Perhaps it is not too irreverent to say that God has come and bought the deteriorating building of humanity. It is a creation that He loves. God so loved the world that He gave His only Son. Because of the great love He has for us… brought us to life with Christ — by grace you have been saved. No other power or force or energy is capable of redeeming and renovating the apparent wreckage that sin and evil have inflicted on persons, the society, and the cosmos. Their enemies burnt the house of God, tore down the walls of Jerusalem, … destroyed all its precious objects. Was it worth putting any investment in this? God’s answers by giving us His son. It is an answer that we can hear day after day. You are precious in my eyes.
God’s presence in our world through His son is a challenge for us to see the world as he sees it, to see life in light of the Light.
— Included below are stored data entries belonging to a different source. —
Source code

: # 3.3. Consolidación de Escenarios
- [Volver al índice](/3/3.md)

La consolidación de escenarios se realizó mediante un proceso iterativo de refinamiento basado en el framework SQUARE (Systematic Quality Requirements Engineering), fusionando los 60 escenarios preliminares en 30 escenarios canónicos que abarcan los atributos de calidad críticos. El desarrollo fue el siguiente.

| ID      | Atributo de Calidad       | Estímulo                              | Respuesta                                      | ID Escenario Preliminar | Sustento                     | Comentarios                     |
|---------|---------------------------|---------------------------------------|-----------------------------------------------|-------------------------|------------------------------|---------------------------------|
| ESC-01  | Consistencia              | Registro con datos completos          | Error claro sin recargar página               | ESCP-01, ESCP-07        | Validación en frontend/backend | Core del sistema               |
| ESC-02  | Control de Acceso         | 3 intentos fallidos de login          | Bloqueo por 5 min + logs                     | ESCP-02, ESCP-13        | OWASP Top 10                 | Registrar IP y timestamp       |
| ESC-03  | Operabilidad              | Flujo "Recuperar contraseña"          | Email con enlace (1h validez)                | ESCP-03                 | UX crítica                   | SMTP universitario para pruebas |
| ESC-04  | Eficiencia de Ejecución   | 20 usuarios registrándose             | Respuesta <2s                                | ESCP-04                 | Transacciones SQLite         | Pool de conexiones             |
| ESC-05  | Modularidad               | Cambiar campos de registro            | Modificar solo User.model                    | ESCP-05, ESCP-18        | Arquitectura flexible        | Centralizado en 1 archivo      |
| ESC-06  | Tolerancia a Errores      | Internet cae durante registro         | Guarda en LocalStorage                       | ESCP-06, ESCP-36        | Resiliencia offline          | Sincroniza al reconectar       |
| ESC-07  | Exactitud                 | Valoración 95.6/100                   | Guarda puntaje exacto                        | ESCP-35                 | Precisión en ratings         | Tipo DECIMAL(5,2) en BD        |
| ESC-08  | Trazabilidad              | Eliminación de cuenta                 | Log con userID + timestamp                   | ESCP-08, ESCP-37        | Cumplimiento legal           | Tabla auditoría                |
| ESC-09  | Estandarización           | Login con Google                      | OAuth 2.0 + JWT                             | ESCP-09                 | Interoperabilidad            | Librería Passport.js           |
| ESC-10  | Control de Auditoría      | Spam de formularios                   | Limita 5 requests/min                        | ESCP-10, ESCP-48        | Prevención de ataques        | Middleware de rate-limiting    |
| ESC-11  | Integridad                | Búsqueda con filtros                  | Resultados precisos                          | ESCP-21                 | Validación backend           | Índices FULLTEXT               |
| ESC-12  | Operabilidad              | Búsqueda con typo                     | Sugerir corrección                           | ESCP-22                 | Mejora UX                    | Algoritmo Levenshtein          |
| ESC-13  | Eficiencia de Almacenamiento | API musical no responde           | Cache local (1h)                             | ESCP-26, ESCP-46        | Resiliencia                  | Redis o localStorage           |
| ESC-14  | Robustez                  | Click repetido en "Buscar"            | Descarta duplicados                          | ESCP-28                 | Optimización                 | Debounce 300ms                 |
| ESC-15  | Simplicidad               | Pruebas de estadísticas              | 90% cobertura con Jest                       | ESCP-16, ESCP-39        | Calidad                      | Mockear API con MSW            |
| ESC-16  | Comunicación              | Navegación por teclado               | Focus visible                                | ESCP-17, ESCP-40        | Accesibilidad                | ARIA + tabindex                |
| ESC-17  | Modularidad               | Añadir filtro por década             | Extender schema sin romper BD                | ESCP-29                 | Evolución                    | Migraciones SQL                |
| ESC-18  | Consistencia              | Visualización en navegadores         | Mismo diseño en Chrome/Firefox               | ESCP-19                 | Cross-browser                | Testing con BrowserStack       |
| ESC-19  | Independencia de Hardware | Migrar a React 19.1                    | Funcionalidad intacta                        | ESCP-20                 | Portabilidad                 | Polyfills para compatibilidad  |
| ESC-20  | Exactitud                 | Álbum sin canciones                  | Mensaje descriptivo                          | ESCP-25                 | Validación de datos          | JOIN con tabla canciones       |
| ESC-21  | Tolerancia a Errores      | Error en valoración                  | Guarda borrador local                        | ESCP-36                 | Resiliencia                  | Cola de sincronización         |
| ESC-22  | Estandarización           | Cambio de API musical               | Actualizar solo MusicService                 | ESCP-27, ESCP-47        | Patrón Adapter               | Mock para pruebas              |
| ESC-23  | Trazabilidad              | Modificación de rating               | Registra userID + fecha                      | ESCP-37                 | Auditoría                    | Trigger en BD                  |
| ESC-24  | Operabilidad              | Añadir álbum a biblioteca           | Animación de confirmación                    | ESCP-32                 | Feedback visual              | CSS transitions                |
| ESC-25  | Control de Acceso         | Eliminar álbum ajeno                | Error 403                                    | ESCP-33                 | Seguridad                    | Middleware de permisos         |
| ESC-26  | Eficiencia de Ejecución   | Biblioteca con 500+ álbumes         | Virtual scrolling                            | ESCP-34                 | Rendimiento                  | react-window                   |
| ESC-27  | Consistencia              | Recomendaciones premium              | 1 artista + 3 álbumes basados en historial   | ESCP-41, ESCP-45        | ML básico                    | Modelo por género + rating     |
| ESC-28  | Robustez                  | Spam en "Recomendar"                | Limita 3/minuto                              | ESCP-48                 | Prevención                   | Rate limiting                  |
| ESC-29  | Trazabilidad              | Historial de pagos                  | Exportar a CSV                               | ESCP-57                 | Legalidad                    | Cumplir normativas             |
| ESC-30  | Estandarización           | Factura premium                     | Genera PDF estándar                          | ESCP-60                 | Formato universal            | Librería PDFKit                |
We can prefer darkness to light, not just to escape a spotlight being turned on personal shadows, but to escape investment and commitment to a world inhospitable to works of love and compassion. When we come into the light, we are highly visible and vulnerable to hostility and humiliation. We are raised up with Christ as disturbers of the peace. The paradox and contradiction at the root of the foundation of a new creation is suffering love, the compassion of God incarnate in the gift of his son at work in reconstructing and redeeming that world he loves. We are his handiwork, created in Christ Jesus, for the good works that God has prepared in advance, that we should live in them.
The light and life that Christ brings and shares with us send us as prophets into our world, living already the eternal life of communion with God. We live by a truth which can contradict the certainties and logic of a world seeking to save itself while it undermines its own health and well-being. Whoever lives the truth comes to the light, so that his works may be clearly seen as done in God. Living the truth God is constantly revealing in Christ manifests that freedom which has its own reason for being in love, in the love which is the gift of the Father. That is God’s judgment on the world.